Portale takie jak natemat.pl czy OKO.press nie mogły sobie darować takiej "zniewagi". 

"Michał Karnowski: „Który stworzył niebo i ziemię". Ks. Zieliński: „Panie Jezu Chryste, życie i zmartwychwstanie nasze, pobłogosław te jajka...". Magdalena Ogórek: „Amen". Msza święta? Nie, to ostatni odcinek "Salonu dziennikarskiego" w TVP"- pisze OKO.press. 

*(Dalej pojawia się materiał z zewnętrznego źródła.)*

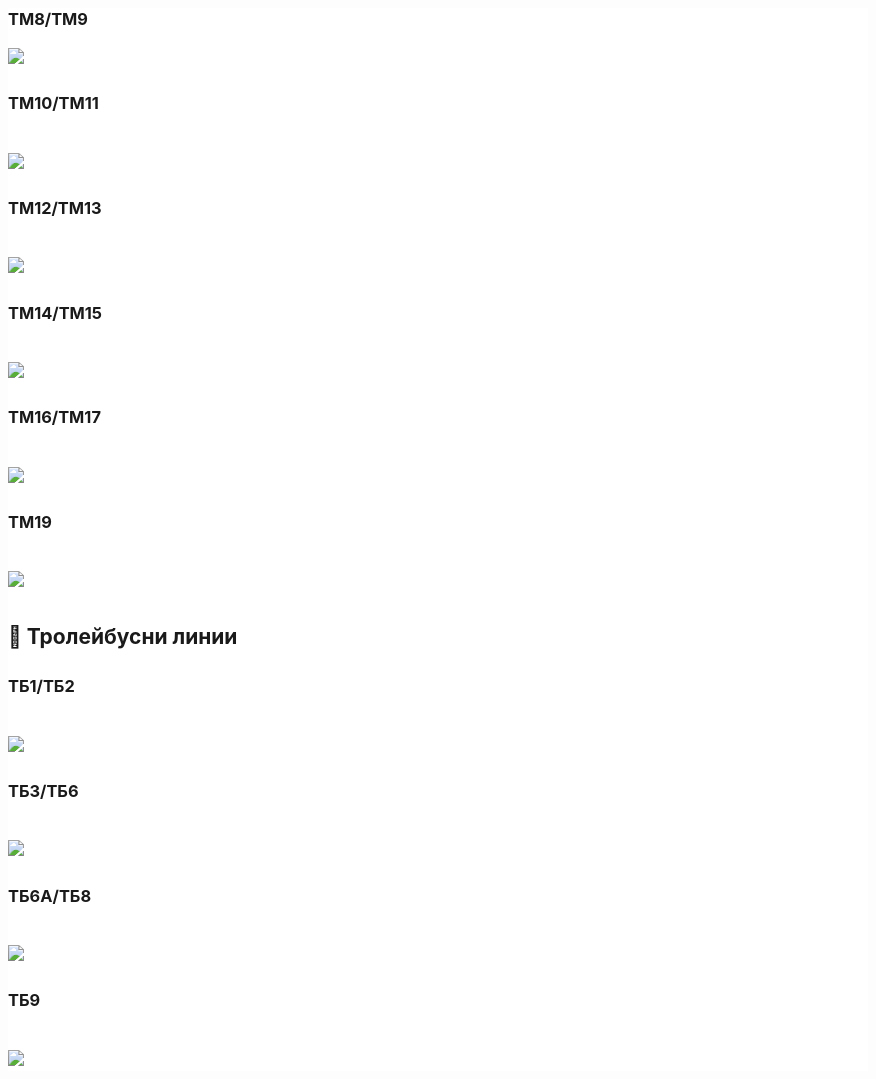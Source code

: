 ### TM8/TM9
<img src="https://drive.google.com/uc?id=19_ZcJZY4OLUAlPv5FhOIsmks3w4_deR_">

### TM10/TM11
<br>
<img src="https://drive.google.com/uc?id=1KpuOk3tUz5a64L9Awpo3Y0k_yuAKwIwV">


### TM12/TM13
<br>
<img src="https://drive.google.com/uc?id=1Gf4u5-iqZFA4m-XFFVIsNyFS_VQq5hPH">


### TM14/TM15
<br>
<img src="https://drive.google.com/uc?id=1lzS06vVlA8NqAHRDIedgdILJrLiYU_JT">

### TM16/TM17
<br>
<img src="https://drive.google.com/uc?id=1DXhuCW5E9aT5jMjmFCmNx9Y-cmpuQ8FD">


### TM19
<br>
<img src="https://drive.google.com/uc?id=1ZIkmLUkvq9fyJcLseG3O68AgNus1LnH9">

## :trolleybus: Тролейбусни линии


### ТБ1/ТБ2
<br>
<img src="https://drive.google.com/uc?id=1Db4w46ie7K8K22IDRJvRAmNoOov7gY8T">

### ТБ3/ТБ6
<br>
<img src="https://drive.google.com/uc?id=1aWKPLF2DYj6SMQ7I1XiOp9kmrtfY2jah">


### ТБ6А/ТБ8
<br>
<img src="https://drive.google.com/uc?id=15ZB069c2bkuyrNLb2TuJ1iQCAQKujZh3">


### ТБ9
<br>
<img src="https://drive.google.com/uc?id=1i8j70cKEBxZoB67mK9IJbontL4gBXVgY">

"Na koniec ks. Zieliński dodał tajemniczo, żeby "Polaków przy wielkanocnym stole jednoczyło to, co dla nich i chrześcijan jest najważniejsze". Nie sprecyzował jednak o co chodziło. Wydarzenie nie umknęło opinii publicznej"- wtóruje naTemat. 

Tą "opinią publiczną" są anonimowi użytkownicy Twittera, komentujący, że "na naszych oczach powstaje Trwam+" lub że w modlitwie dziennikarzy na wizji "nie ma Boga", jest jedynie "ostentacja wiary dla pokazu samej wiary". 

A może gdyby w każdej stacji telewizyjnej prowadzący i goście modlili się przed programami publicystycznymi, wzrósłby poziom debaty publicznej? Ocenę pozostawiamy czytelnikom.